Porque además el problema en Julieta son los estereotipos: no hay personajes en sentido estricto. Ni siquiera la protagonista, que debería ser la más perfilada, y que ha necesitado hasta dos actrices (encomiables, por lo demás, Adriana Ugarte y Emma Suárez) para ser interpretada, resulta creíble: maestra de lenguas clásicas, apenas sabemos de ella gran cosa, aparte de que es andaluza aunque ni ella ni sus padres tengan el más mínimo acento andaluz, y que tiene una gran tragedia en su vida, desatada por una de esas tonterías de grado mayor que a veces los escritores o guionistas se encargan de hacer creer que son lo que no son. Pero es que el resto de personajes tampoco se puede decir que sea un dechado de realismo, desde el marinero gallego de diseño que compone como buenamente puede (no tiene muchos asideros, digámoslo en su defensa) Daniel Grao, hasta el escritor un tanto zombi que hace Darío Grandinetti, o la escultora, un papelito endilgado a Inma Cuesta que ella saca adelante con trabajo y profesionalidad, aunque no nos lo creamos en ningún momento. Quizá el único que tiene poso real es el rol de Rossy de Palma, una bruja pueblerina que sabe a cierta, una arpía con pelo ensortijado que parece recordar a la Medusa, aquel monstruo femenino de cabellos de serpiente, cuya mirada convertía en estatua a quienes la recibían; en este caso será la lengua viperina del personaje la que cambiará, una vez tras otra, el destino de la atribulada protagonista.
Y, para remate de los tomates, hay en Almodóvar, permanentemente, un cierto tono cultista que a ratos parece más cultureta que culto: un disco de Ryuichi Sakamoto por aquí, un poster de Chavela Vargas (y su voz rota, claro, en la banda sonora) por allá, una profe de Griego que habla en términos polisémicos del concepto del mar en La Odisea, unos carteles de películas en la fachada de los cines Princesa (especializados en cine en versión original) de Madrid, entre ellos el de la muy indie Winter’s Bone… Una pose cultista que se queda en la apariencia, en la superficialidad, un postureo, como se dice ahora, que resulta más pedante que intelectual, más fatuo que sincero.
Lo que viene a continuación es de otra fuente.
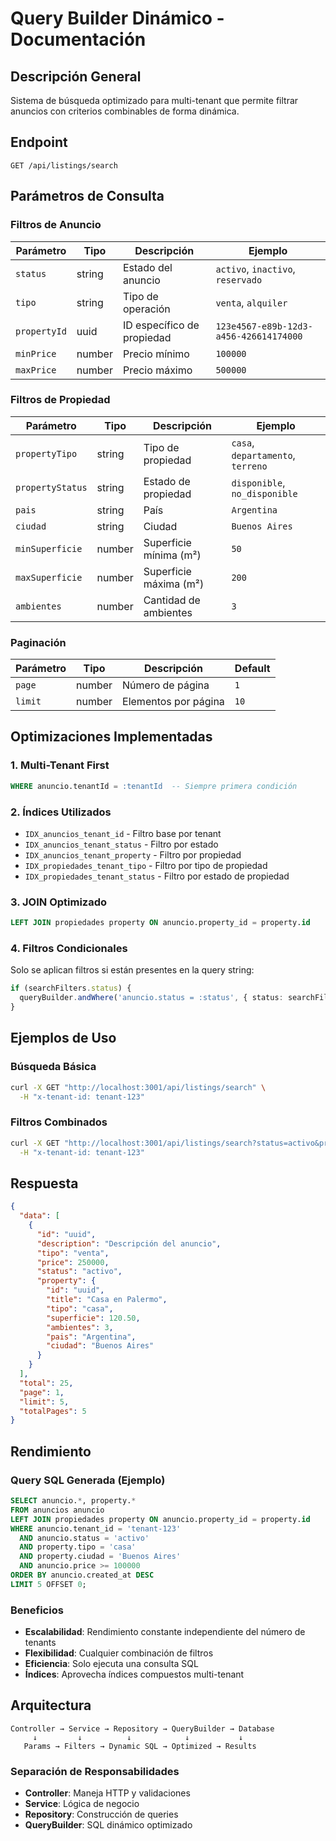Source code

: # Query Builder Dinámico - Documentación

## Descripción General

Sistema de búsqueda optimizado para multi-tenant que permite filtrar anuncios con criterios combinables de forma dinámica.

## Endpoint

```
GET /api/listings/search
```

## Parámetros de Consulta

### Filtros de Anuncio
| Parámetro | Tipo | Descripción | Ejemplo |
|-----------|------|-------------|---------|
| `status` | string | Estado del anuncio | `activo`, `inactivo`, `reservado` |
| `tipo` | string | Tipo de operación | `venta`, `alquiler` |
| `propertyId` | uuid | ID específico de propiedad | `123e4567-e89b-12d3-a456-426614174000` |
| `minPrice` | number | Precio mínimo | `100000` |
| `maxPrice` | number | Precio máximo | `500000` |

### Filtros de Propiedad
| Parámetro | Tipo | Descripción | Ejemplo |
|-----------|------|-------------|---------|
| `propertyTipo` | string | Tipo de propiedad | `casa`, `departamento`, `terreno` |
| `propertyStatus` | string | Estado de propiedad | `disponible`, `no_disponible` |
| `pais` | string | País | `Argentina` |
| `ciudad` | string | Ciudad | `Buenos Aires` |
| `minSuperficie` | number | Superficie mínima (m²) | `50` |
| `maxSuperficie` | number | Superficie máxima (m²) | `200` |
| `ambientes` | number | Cantidad de ambientes | `3` |

### Paginación
| Parámetro | Tipo | Descripción | Default |
|-----------|------|-------------|---------|
| `page` | number | Número de página | `1` |
| `limit` | number | Elementos por página | `10` |

## Optimizaciones Implementadas

### 1. Multi-Tenant First
```sql
WHERE anuncio.tenantId = :tenantId  -- Siempre primera condición
```

### 2. Índices Utilizados
- `IDX_anuncios_tenant_id` - Filtro base por tenant
- `IDX_anuncios_tenant_status` - Filtro por estado
- `IDX_anuncios_tenant_property` - Filtro por propiedad
- `IDX_propiedades_tenant_tipo` - Filtro por tipo de propiedad
- `IDX_propiedades_tenant_status` - Filtro por estado de propiedad

### 3. JOIN Optimizado
```sql
LEFT JOIN propiedades property ON anuncio.property_id = property.id
```

### 4. Filtros Condicionales
Solo se aplican filtros si están presentes en la query string:
```typescript
if (searchFilters.status) {
  queryBuilder.andWhere('anuncio.status = :status', { status: searchFilters.status });
}
```

## Ejemplos de Uso

### Búsqueda Básica
```bash
curl -X GET "http://localhost:3001/api/listings/search" \
  -H "x-tenant-id: tenant-123"
```

### Filtros Combinados
```bash
curl -X GET "http://localhost:3001/api/listings/search?status=activo&propertyTipo=casa&ciudad=Buenos%20Aires&minPrice=100000&page=1&limit=5" \
  -H "x-tenant-id: tenant-123"
```

## Respuesta

```json
{
  "data": [
    {
      "id": "uuid",
      "description": "Descripción del anuncio",
      "tipo": "venta",
      "price": 250000,
      "status": "activo",
      "property": {
        "id": "uuid",
        "title": "Casa en Palermo",
        "tipo": "casa",
        "superficie": 120.50,
        "ambientes": 3,
        "pais": "Argentina",
        "ciudad": "Buenos Aires"
      }
    }
  ],
  "total": 25,
  "page": 1,
  "limit": 5,
  "totalPages": 5
}
```

## Rendimiento

### Query SQL Generada (Ejemplo)
```sql
SELECT anuncio.*, property.*
FROM anuncios anuncio
LEFT JOIN propiedades property ON anuncio.property_id = property.id
WHERE anuncio.tenant_id = 'tenant-123'
  AND anuncio.status = 'activo'
  AND property.tipo = 'casa'
  AND property.ciudad = 'Buenos Aires'
  AND anuncio.price >= 100000
ORDER BY anuncio.created_at DESC
LIMIT 5 OFFSET 0;
```

### Beneficios
- **Escalabilidad**: Rendimiento constante independiente del número de tenants
- **Flexibilidad**: Cualquier combinación de filtros
- **Eficiencia**: Solo ejecuta una consulta SQL
- **Índices**: Aprovecha índices compuestos multi-tenant

## Arquitectura

```
Controller → Service → Repository → QueryBuilder → Database
     ↓         ↓          ↓            ↓           ↓
   Params → Filters → Dynamic SQL → Optimized → Results
```

### Separación de Responsabilidades
- **Controller**: Maneja HTTP y validaciones
- **Service**: Lógica de negocio
- **Repository**: Construcción de queries
- **QueryBuilder**: SQL dinámico optimizado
Y que conste que al final, cuando las piezas van encajando, la película va tomando cierta forma, hasta conseguir una relativa coherencia que Almodóvar remata acertadamente con un final sin final, o con un final abierto, si queremos decirlo así. Por supuesto, el diseño de producción y el equipo técnico es de primera, desde el director de fotografía Jean-Claude Larrieu, habitual del cine de Isabel Coixet, al músico Alberto Iglesias, aunque para mi gusto el gran compositor vasco no ha estado especialmente inspirado, en una partitura que a ratos parece más la de un thriller que la de un drama químicamente puro como éste. Entre los intérpretes me quedo con el dúo Ugarte-Suárez, lo mejor de la cinta, aportando dolor y emoción a pesar del pecado original del filme, la impostura e inverosimilitud de la historia. También, por qué no decirlo, con el pequeño papel de Susi Sánchez, una de mis secundarias preferidas, que está, como siempre, estupenda.